=== TASK OBJECTIVE ===
Of the lines in the data below, write out exactly those from the one holding "### 🔷 Backend (Azure App Service)" through the one holding "## 📂 Repository Structure", both included.

══ DATA SHOWN ══

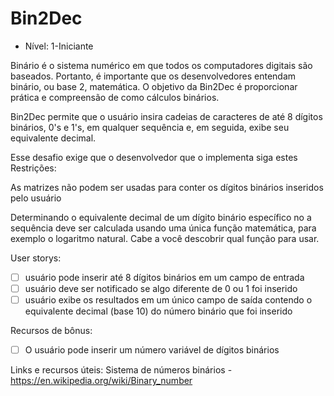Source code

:# Bin2Dec
- Nível: 1-Iniciante

Binário é o sistema numérico em que todos os computadores digitais são baseados. Portanto, é importante que os desenvolvedores entendam binário, ou base 2, matemática. O objetivo da Bin2Dec é proporcionar prática e compreensão de como cálculos binários.

Bin2Dec permite que o usuário insira cadeias de caracteres de até 8 dígitos binários, 0's e 1's, em qualquer sequência e, em seguida, exibe seu equivalente decimal.

Esse desafio exige que o desenvolvedor que o implementa siga estes Restrições:

As matrizes não podem ser usadas para conter os dígitos binários inseridos pelo usuário

Determinando o equivalente decimal de um dígito binário específico no a sequência deve ser calculada usando uma única função matemática, para exemplo o logaritmo natural. Cabe a você descobrir qual função para usar.

User storys:

-   [ ]  usuário pode inserir até 8 dígitos binários em um campo de entrada
-   [ ]  usuário deve ser notificado se algo diferente de 0 ou 1 foi inserido
-   [ ]  usuário exibe os resultados em um único campo de saída contendo o equivalente decimal (base 10) do número binário que foi inserido

Recursos de bônus:

-   [ ]  O usuário pode inserir um número variável de dígitos binários

Links e recursos úteis:
Sistema de números binários - https://en.wikipedia.org/wiki/Binary_number
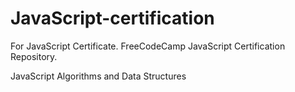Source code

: # JavaScript-certification
For JavaScript  Certificate.
FreeCodeCamp JavaScript Certification Repository.

JavaScript Algorithms and Data Structures
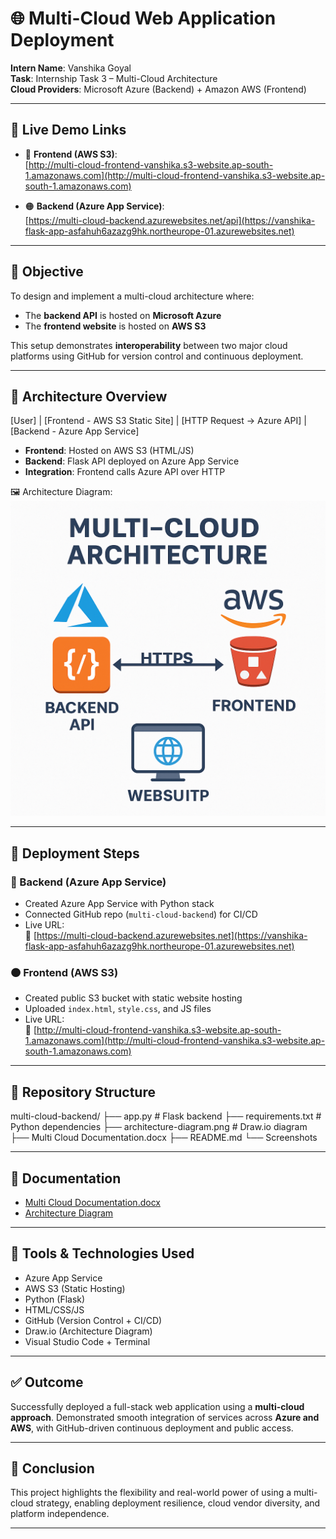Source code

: # 🌐 Multi-Cloud Web Application Deployment

**Intern Name**: Vanshika Goyal  
**Task**: Internship Task 3 – Multi-Cloud Architecture  
**Cloud Providers**: Microsoft Azure (Backend) + Amazon AWS (Frontend)

---

## 🔗 Live Demo Links

- 🔵 **Frontend (AWS S3)**:  
  [http://multi-cloud-frontend-vanshika.s3-website.ap-south-1.amazonaws.com](http://multi-cloud-frontend-vanshika.s3-website.ap-south-1.amazonaws.com)

- 🟠 **Backend (Azure App Service)**:  
  [https://multi-cloud-backend.azurewebsites.net/api](https://vanshika-flask-app-asfahuh6azazg9hk.northeurope-01.azurewebsites.net)

---

## 🎯 Objective

To design and implement a multi-cloud architecture where:
- The **backend API** is hosted on **Microsoft Azure**
- The **frontend website** is hosted on **AWS S3**

This setup demonstrates **interoperability** between two major cloud platforms using GitHub for version control and continuous deployment.

---

## 🧱 Architecture Overview
[User]
|
[Frontend - AWS S3 Static Site]
|
[HTTP Request → Azure API]
|
[Backend - Azure App Service]


- **Frontend**: Hosted on AWS S3 (HTML/JS)
- **Backend**: Flask API deployed on Azure App Service
- **Integration**: Frontend calls Azure API over HTTP

🖼️ Architecture Diagram:  
![Architecture Diagram](architecture-diagram.png)

---

## 🚀 Deployment Steps

### 🔷 Backend (Azure App Service)
- Created Azure App Service with Python stack
- Connected GitHub repo (`multi-cloud-backend`) for CI/CD
- Live URL:  
  🔗 [https://multi-cloud-backend.azurewebsites.net](https://vanshika-flask-app-asfahuh6azazg9hk.northeurope-01.azurewebsites.net)

### 🟠 Frontend (AWS S3)
- Created public S3 bucket with static website hosting
- Uploaded `index.html`, `style.css`, and JS files
- Live URL:  
  🔗 [http://multi-cloud-frontend-vanshika.s3-website.ap-south-1.amazonaws.com](http://multi-cloud-frontend-vanshika.s3-website.ap-south-1.amazonaws.com)

---

## 📂 Repository Structure
multi-cloud-backend/
├── app.py # Flask backend
├── requirements.txt # Python dependencies
├── architecture-diagram.png # Draw.io diagram
├── Multi Cloud Documentation.docx
├── README.md
└── Screenshots

---

## 📄 Documentation

- [Multi Cloud Documentation.docx](./Multi%20Cloud%20Documentation.docx)
- [Architecture Diagram](./architecture-diagram.png)

---

## 🧰 Tools & Technologies Used

- Azure App Service
- AWS S3 (Static Hosting)
- Python (Flask)
- HTML/CSS/JS
- GitHub (Version Control + CI/CD)
- Draw.io (Architecture Diagram)
- Visual Studio Code + Terminal

---

## ✅ Outcome

Successfully deployed a full-stack web application using a **multi-cloud approach**. Demonstrated smooth integration of services across **Azure and AWS**, with GitHub-driven continuous deployment and public access.

---

## 🏁 Conclusion

This project highlights the flexibility and real-world power of using a multi-cloud strategy, enabling deployment resilience, cloud vendor diversity, and platform independence.

---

═══

=== WORKED SOLUTION ===
### 🔷 Backend (Azure App Service)
- Created Azure App Service with Python stack
- Connected GitHub repo (`multi-cloud-backend`) for CI/CD
- Live URL:  
  🔗 [https://multi-cloud-backend.azurewebsites.net](https://vanshika-flask-app-asfahuh6azazg9hk.northeurope-01.azurewebsites.net)

### 🟠 Frontend (AWS S3)
- Created public S3 bucket with static website hosting
- Uploaded `index.html`, `style.css`, and JS files
- Live URL:  
  🔗 [http://multi-cloud-frontend-vanshika.s3-website.ap-south-1.amazonaws.com](http://multi-cloud-frontend-vanshika.s3-website.ap-south-1.amazonaws.com)

---

## 📂 Repository Structure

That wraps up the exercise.